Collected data
•••
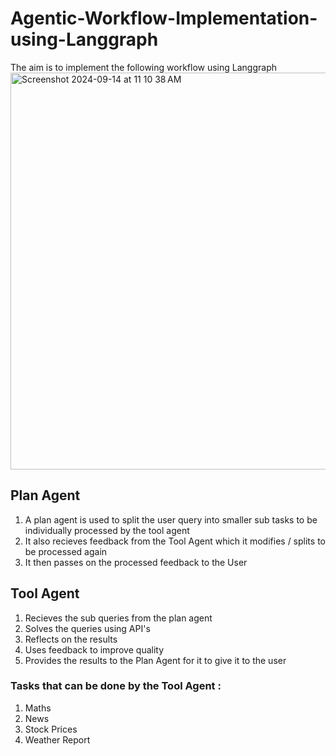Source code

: # Agentic-Workflow-Implementation-using-Langgraph
The aim is to implement the following workflow using Langgraph
<img width="635" alt="Screenshot 2024-09-14 at 11 10 38 AM" src="https://github.com/user-attachments/assets/6ed63e3f-3562-4ee9-857c-18f8359d3422">


## Plan Agent 
1. A plan agent is used to split the user query into smaller sub tasks to be individually processed by the tool agent
2. It also recieves feedback from the Tool Agent which it modifies / splits to be processed again
3. It then passes on the processed feedback to the User

## Tool Agent 
1. Recieves the sub queries from the plan agent
2. Solves the queries using API's
3. Reflects on the results
4. Uses feedback to improve quality
5. Provides the results to the Plan Agent for it to give it to the user

### Tasks that can be done by the Tool Agent :
1. Maths
2. News
3. Stock Prices
4. Weather Report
•••
Task to carry out -
Whenever a line of the data includes "processed", copy that line.

Problem solution -
1. A plan agent is used to split the user query into smaller sub tasks to be individually processed by the tool agent
2. It also recieves feedback from the Tool Agent which it modifies / splits to be processed again
3. It then passes on the processed feedback to the User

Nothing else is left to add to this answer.